Whereas the Jewish settlers revolted against Britain mainly over its immigration restrictions, the colonists in America had a more direct and substantial contradiction between their interests and the monarchy’s interests. Britain’s exploitative tax policies were a key part of what motivated the Americans to rebel, and their anti-colonial revolt nurtured a revolutionary spirit that was already there; if not for the yeoman, the small farmers who were being squeezed out by Britain’s tax policies, the revolution wouldn’t have been able to get a sufficient mass base. It’s unsurprising that just ten years after 1776, something like Shay’s Rebellion happened. The white workers and the colonized workers already had a mutual interest in defeating the reactionary elements, which was why so many whites were receptive to the message of John Brown. 
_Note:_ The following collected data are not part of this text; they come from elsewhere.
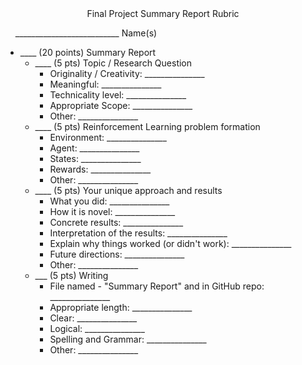 <center>Final Project Summary Report Rubric</center>

&nbsp;&nbsp;&nbsp;&nbsp;\_\_\_\_\_\_\_\_\_\_\_\_\_\_\_\_\_\_\_\_\_\_\_\_\_\_ Name(s)

- \_\_\_\_ (20 points) Summary Report 
    - \_\_\_\_ (5 pts) Topic / Research Question
        - Originality / Creativity: \_\_\_\_\_\_\_\_\_\_\_\_\_\_\_
        - Meaningful: \_\_\_\_\_\_\_\_\_\_\_\_\_\_\_
        - Technicality level: \_\_\_\_\_\_\_\_\_\_\_\_\_\_\_
        - Appropriate Scope: \_\_\_\_\_\_\_\_\_\_\_\_\_\_\_
        - Other: \_\_\_\_\_\_\_\_\_\_\_\_\_\_\_
    - \_\_\_\_ (5 pts) Reinforcement Learning problem formation
        + Environment: \_\_\_\_\_\_\_\_\_\_\_\_\_\_\_
        + Agent: \_\_\_\_\_\_\_\_\_\_\_\_\_\_\_ 
        + States: \_\_\_\_\_\_\_\_\_\_\_\_\_\_\_
        + Rewards: \_\_\_\_\_\_\_\_\_\_\_\_\_\_\_
         - Other: \_\_\_\_\_\_\_\_\_\_\_\_\_\_\_
    - \_\_\_\_ (5 pts) Your unique approach and results
        + What you did: \_\_\_\_\_\_\_\_\_\_\_\_\_\_\_
        + How it is novel: \_\_\_\_\_\_\_\_\_\_\_\_\_\_\_
        + Concrete results: \_\_\_\_\_\_\_\_\_\_\_\_\_\_\_
        + Interpretation of the results: \_\_\_\_\_\_\_\_\_\_\_\_\_\_\_ 
        + Explain why things worked (or didn't work): \_\_\_\_\_\_\_\_\_\_\_\_\_\_\_ 
        + Future directions: \_\_\_\_\_\_\_\_\_\_\_\_\_\_\_
        - Other: \_\_\_\_\_\_\_\_\_\_\_\_\_\_\_
    - \_\_\_ (5 pts) Writing
        + File named - "Summary Report" and in GitHub repo: \_\_\_\_\_\_\_\_\_\_\_\_\_\_\_
        - Appropriate length: \_\_\_\_\_\_\_\_\_\_\_\_\_\_\_
        - Clear: \_\_\_\_\_\_\_\_\_\_\_\_\_\_\_
        - Logical: \_\_\_\_\_\_\_\_\_\_\_\_\_\_\_
        - Spelling and Grammar: \_\_\_\_\_\_\_\_\_\_\_\_\_\_\_
        - Other: \_\_\_\_\_\_\_\_\_\_\_\_\_\_\_
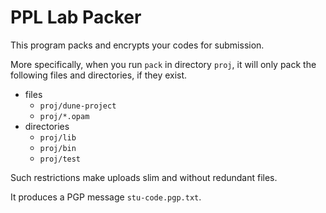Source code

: # PPL Lab Packer

This program packs and encrypts your codes for submission.

More specifically, when you run `pack` in directory `proj`, 
it will only pack the following files and directories, if they exist.

* files
  * `proj/dune-project`
  * `proj/*.opam`
* directories
  * `proj/lib`
  * `proj/bin`
  * `proj/test`

Such restrictions make uploads slim and without redundant files.

It produces a PGP message `stu-code.pgp.txt`.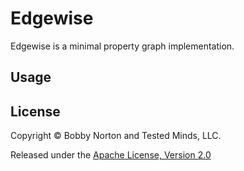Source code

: # Edgewise

Edgewise is a minimal property graph implementation.

## Usage



## License

Copyright © Bobby Norton and Tested Minds, LLC.

Released under the [Apache License, Version 2.0](./LICENSE.txt)
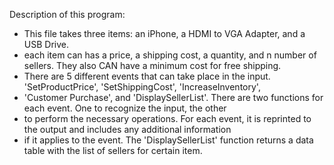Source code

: Description of this program: 
 *  This file takes three items: an iPhone, a HDMI to VGA Adapter, and a USB Drive.
 *  each item can has a price, a shipping cost, a quantity, and n number of sellers. They also CAN have a minimum cost for free shipping.
 *  There are 5 different events that can take place in the input. 'SetProductPrice', 'SetShippingCost', 'IncreaseInventory',
 *  'Customer Purchase', and 'DisplaySellerList'. There are two functions for each event. One to recognize the input, the other
 *  to perform the necessary operations. For each event, it is reprinted to the output and includes any additional information
 *  if it applies to the event. The 'DisplaySellerList' function returns a data table with the list of sellers for certain item.

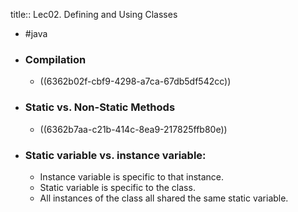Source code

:title:: Lec02. Defining and Using Classes

- #java
- ### Compilation
	- ((6362b02f-cbf9-4298-a7ca-67db5df542cc))
- ### Static vs. Non-Static Methods
	- ((6362b7aa-c21b-414c-8ea9-217825ffb80e))
- ### Static variable vs. instance variable:
	- Instance variable is specific to that instance.
	- Static variable is specific to the class.
	- All instances of the class all shared the same static variable.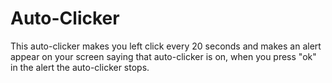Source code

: # Auto-Clicker

This auto-clicker makes you left click every 20 seconds and makes an alert appear on your screen saying that auto-clicker is on, when you press "ok" in the alert the auto-clicker stops.
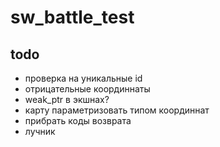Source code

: # sw_battle_test

## todo

* проверка на уникальные id
* отрицательные координнаты
* weak_ptr в экшнах?
* карту параметризовать типом координнат
* прибрать коды возврата
* лучник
When Brown led his raid on Harpers Ferry in 1859, and got executed for it, he was made into a martyr in the eyes of much of society. Then two years later, the Civil War began, giving the Americans who’d been inspired by Brown an opportunity to face off against the slavocracy and its minions. Mass consciousness had been successfully turned against slavery, like it’s now in the process of being turned against Zionism. I don’t know if our present national dispute will lead to a civil war, but debates like this one have brought such levels of upheaval in the past. Wrote Eugene Debs in 1887 about how swiftly the national climate had changed in favor of the abolitionists:

In days, not so far away as to be forgotten by millions of men and women, the term ‘abolitionists’ was one of crushing reproach, and he who dared plead guilty to the charge of being an abolitionist, was everywhere ostracized, and over a vast extent of territory the charge ranked with crimes which could be expiated only by imprisonment or death. Notwithstanding all this, abolition thrived, abolitionists accepted all the penalties, dared every peril, gloried in chains, prisons, exile and death. Their motto was no truce, no compromise. They saw the wrong, the curse, the crime of slavery, and they attacked it resolutely, continually, ceaselessly. They shaped events, they created circumstances, they grasped fate and destiny, and wrung from them decrees that slavery in the United States should cease. For all this they were maligned, persecuted and killed.

With this new stage of class confrontation, centered around the fight against the bourgeoisie’s most reactionary wing, the country’s revolutionary elements found themselves fighting against an old enemy: the British. It was the British empire that backed the Confederates, providing crucial support in the war against the Union. This foreign meddling effort by the Crown was not an isolated example; it was part of a larger trend, one where British capital has tried to prevent further revolutionary progress in the United States. From the perspective of the capitalist class, U.S. Americans have always been a dangerous population, at constant risk of rising up and completing their revolution. So the most retrograde parts of the U.S. bourgeoisie have always been willing to collaborate with the Crown in fighting this country’s revolutionary masses, and in trying to divide the USA’s workers.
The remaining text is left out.